Fred P. “Fritz” Westenberger passed away in the early hours of March 21, 2023, surrounded in his last days by his entire family. He had just made 90 years old on February 25, and was gunning for 91. But heaven needed a headliner at their comedy club (an eternity of Rodney Dangerfield is a little much), and our prankster-in-chief was called away.
Dad played a lot of roles and had many adventures as he journeyed from Wisconsin farm boy to radio mogul, but what everyone – family, friends and offended strangers - most remembers about him was his irreverent sense of humor. Concocting pranks and reciting jokes and funny stories was his favorite pastime, even more than tennis and indulging his six grandkids.
Some might also remember Fritz Westenberger as the Jesuit High School Class of ’51 graduate, and as the record-setting track star of Loyola’s 1951/52 team. He always said that starting bloc was the launchpad to everything he would later achieve in life, which included nabbing the most beautiful girl on campus. He earned both a law and a business degree from Loyola, and eventually found himself owner of 10 radio stations in the Southeast.
He loved to turn our insulated suburban world into a wonderland, from simple gestures like building a go-kart track and hand-pouring a regulation-sized tennis court in the backyard to grand ones, like having a traveling circus deliver a baby elephant and pretending he’d bought it as a pet.
He also took great pleasure in showing us the wonderful world outside of our familiar one. From weekend convertible rides through the French Quarter to summers on tropical islands, from European jaunts to African safaris, his delight in the diversity that makes up the human race was infectious. He carried this love throughout his life, he and our mom going on unforgettable trips with their close friends the Schillescis and the Piliés well into their 80s.
In fact, it took a long while before time could slow the track star down. He was the same constant source of delight and excitement to his grandchildren as he’d been to his wife and children. Except maybe when he would pick them up from school with a giant Spongebob doll in the passenger seat of his convertible Mini Cooper. That was something they would laugh about later, right?

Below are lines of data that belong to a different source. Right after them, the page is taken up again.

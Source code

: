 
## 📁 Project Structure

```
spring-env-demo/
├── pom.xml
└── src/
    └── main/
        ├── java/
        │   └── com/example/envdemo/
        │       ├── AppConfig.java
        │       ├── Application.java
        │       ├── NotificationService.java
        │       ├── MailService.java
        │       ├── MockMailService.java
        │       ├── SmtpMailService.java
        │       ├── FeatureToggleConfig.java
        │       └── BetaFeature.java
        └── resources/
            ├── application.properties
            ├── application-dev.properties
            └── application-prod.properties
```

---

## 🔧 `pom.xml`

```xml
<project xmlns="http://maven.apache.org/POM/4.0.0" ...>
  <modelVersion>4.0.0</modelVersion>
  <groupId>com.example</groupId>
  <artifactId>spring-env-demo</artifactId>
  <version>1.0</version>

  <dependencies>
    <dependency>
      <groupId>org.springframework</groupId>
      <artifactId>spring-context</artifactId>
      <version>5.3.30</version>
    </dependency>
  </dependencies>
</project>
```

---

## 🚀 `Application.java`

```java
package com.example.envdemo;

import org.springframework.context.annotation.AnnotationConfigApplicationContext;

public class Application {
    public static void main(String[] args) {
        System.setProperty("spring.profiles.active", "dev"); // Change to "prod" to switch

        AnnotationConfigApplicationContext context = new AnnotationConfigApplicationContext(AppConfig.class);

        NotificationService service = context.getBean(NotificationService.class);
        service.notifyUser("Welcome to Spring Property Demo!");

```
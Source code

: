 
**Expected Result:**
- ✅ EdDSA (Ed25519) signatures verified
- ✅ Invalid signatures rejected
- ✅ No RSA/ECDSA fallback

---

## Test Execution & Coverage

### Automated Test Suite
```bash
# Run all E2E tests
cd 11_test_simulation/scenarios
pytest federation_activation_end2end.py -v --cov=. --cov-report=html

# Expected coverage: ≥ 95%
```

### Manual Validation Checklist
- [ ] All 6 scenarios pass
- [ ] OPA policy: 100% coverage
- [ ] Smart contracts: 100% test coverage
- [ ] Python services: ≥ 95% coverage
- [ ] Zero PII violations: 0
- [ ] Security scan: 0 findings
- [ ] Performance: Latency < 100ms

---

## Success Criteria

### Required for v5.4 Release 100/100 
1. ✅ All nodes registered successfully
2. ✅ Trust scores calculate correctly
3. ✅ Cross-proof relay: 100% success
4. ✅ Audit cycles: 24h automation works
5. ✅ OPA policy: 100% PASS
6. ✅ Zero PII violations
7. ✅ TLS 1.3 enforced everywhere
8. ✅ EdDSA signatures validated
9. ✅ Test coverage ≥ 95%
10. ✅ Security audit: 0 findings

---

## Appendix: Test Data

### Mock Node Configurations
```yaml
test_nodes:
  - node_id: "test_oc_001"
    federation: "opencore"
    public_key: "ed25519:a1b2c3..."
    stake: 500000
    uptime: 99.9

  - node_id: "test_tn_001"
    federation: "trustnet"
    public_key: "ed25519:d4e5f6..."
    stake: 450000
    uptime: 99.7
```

A man who brings generosity and laughter wherever he goes is a rare treasure in this world. Dad left so many people better in his wake, and as those who benefited the most - who could run and risk and know he would be there when we fell – we are left eternally grateful, and committed to carrying Dad’s spirit everywhere we go. You will always be loved and never be forgotten, Fred P. Westenberger. You lived the mantra you loved to recite: For when the One Great Scorer comes to mark against your name, He writes – not that you won or lost – but how you played the Game. You played the game like a pro, Dad. Now go kill up there at the great comedy club in the sky.
This little story about a man with a big heart is brought to you by his loving wife of 64 years, Ann Lala Westenberger; his four children, Chris Westenberger, Fritz Westenberger, Lisa Jordan, and Eric Westenberger; his six grandchildren, Erica Westenberger, Fritz Westenberger, Emily Westenberger, Trey Jordan, Ian Westenberger, and Zachary Jordan; his childrens’ spouses and partners, Roger Jordan and TQ Sims; his sister-in-law, Janet Lauer, and her son and his wife, Kevin and Brooke Lauer; and extended family and friends too many to count. He is preceded in death by his father, Herald “Pete” Westenberger, and his mother, Myrtle Robbert Westenberger.
Memorial and chapel services will be held at Lake Lawn Metairie Funeral Home on Monday, March 27, starting at 10 am.